Um omelete é como uma poesia de um Manuel Bandeira ou de um Fernando Pessoa, essas poderosas máquinas de combinar palavras para conduzir o coração à indagação e ao arrebatamento. Na linguagem comum, as palavras nos servem mas, estruturadas pelo poeta, elas nos enternecem e englobam, tal como ocorre quando comemos um delicioso omelete.
Quem já quebrou um ovo, sabe que tal gesto – como, aliás, tudo o que é humano – requer um mínimo de determinação e firmeza. Eu não sou um bom quebrador de ovos. Não porque me falte coragem, mas porque – a alma comparativa do antropólogo social que tenho dentro de mim – me obriga a duvidar dos omeletes perfeitos. Todo projeto social com finalidades bem marcadas e certezas plenas – da Proclamação da República ao carnaval (sem esquecer o Holocausto, a Revolução Francesa e a Russa) são omeletes e, como tal, exigem o “sacrifício” de muitos ovos.

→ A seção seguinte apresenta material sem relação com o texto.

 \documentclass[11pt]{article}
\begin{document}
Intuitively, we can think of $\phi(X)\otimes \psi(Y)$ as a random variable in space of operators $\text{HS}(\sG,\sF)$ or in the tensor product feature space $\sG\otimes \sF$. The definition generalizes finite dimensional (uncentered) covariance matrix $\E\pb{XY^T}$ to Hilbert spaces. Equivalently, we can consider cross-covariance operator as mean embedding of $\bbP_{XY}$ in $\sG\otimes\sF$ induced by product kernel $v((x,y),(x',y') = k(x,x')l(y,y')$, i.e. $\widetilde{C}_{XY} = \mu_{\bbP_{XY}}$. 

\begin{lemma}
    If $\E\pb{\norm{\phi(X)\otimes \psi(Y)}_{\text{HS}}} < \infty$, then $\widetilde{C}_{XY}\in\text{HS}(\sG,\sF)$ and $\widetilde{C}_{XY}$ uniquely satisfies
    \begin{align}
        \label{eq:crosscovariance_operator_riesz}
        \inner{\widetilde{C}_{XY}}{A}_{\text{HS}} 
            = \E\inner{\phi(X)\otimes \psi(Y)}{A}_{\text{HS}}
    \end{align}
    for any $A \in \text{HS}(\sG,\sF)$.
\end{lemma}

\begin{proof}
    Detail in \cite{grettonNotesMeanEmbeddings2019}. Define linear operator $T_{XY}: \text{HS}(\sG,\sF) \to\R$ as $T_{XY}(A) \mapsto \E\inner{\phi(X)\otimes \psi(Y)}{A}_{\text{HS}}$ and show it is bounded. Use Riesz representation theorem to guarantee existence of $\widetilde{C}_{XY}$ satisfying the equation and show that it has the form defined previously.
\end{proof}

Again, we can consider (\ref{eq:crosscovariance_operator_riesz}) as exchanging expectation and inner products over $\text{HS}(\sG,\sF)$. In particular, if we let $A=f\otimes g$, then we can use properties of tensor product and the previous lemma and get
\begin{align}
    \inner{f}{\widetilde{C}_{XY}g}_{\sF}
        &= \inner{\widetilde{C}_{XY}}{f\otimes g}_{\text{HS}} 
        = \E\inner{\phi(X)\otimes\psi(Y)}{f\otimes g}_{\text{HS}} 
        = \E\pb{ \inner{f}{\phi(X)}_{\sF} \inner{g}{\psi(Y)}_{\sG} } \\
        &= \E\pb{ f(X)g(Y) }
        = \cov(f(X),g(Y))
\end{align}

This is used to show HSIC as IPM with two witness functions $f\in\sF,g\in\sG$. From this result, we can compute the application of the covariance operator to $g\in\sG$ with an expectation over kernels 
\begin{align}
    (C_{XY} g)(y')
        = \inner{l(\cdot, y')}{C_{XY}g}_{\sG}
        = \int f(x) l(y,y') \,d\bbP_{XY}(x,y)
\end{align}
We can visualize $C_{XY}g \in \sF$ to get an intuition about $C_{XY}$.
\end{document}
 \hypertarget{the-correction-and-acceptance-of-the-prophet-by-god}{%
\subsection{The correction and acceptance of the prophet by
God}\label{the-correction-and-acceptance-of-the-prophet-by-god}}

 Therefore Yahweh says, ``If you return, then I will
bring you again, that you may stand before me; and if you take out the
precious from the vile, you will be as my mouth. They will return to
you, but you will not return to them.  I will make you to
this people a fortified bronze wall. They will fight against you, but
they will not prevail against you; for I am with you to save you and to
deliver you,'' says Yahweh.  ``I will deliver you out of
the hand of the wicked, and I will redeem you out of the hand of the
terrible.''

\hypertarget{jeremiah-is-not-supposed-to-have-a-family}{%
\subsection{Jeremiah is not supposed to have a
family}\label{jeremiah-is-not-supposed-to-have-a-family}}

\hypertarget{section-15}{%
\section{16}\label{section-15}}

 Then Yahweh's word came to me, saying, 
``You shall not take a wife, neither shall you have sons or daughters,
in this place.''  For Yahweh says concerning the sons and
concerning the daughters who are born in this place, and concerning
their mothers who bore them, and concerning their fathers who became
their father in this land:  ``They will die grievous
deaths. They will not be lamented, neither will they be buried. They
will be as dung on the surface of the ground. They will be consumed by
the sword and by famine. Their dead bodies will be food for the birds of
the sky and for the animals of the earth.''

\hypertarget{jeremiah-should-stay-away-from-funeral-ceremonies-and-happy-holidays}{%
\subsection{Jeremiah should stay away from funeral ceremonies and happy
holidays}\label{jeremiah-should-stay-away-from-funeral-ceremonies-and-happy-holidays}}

Conforme aprendi com Isaiah Berlin, quanto mais existe certeza no projeto, mesmo quando eles são insanos como propostas de solução final para todos os males que nos afligem – da fome, das doenças, do desemprego caudado pelada corrupção como meio de controle político –, mais se precisa de ovos e, como diz Berlin, mais ilusório se torna o omelete.
Os fins e os meios nem sempre combinam e, como diz Berlin, são contraditórios. Muita liberdade promove abuso e opressão; muita igualdade faz com os lobos comam as ovelhas; muita escravidão e desigualdade agenciam tolerância com injustiças e, pior que isso, com uma justiça seletiva e calculista à qual tem sempre um olho aberto para salvar certos ovos e quebrar apenas os mais fracos ou dos que seriam dos nossos inimigos, embora se saiba que não há omeletes sem ovos!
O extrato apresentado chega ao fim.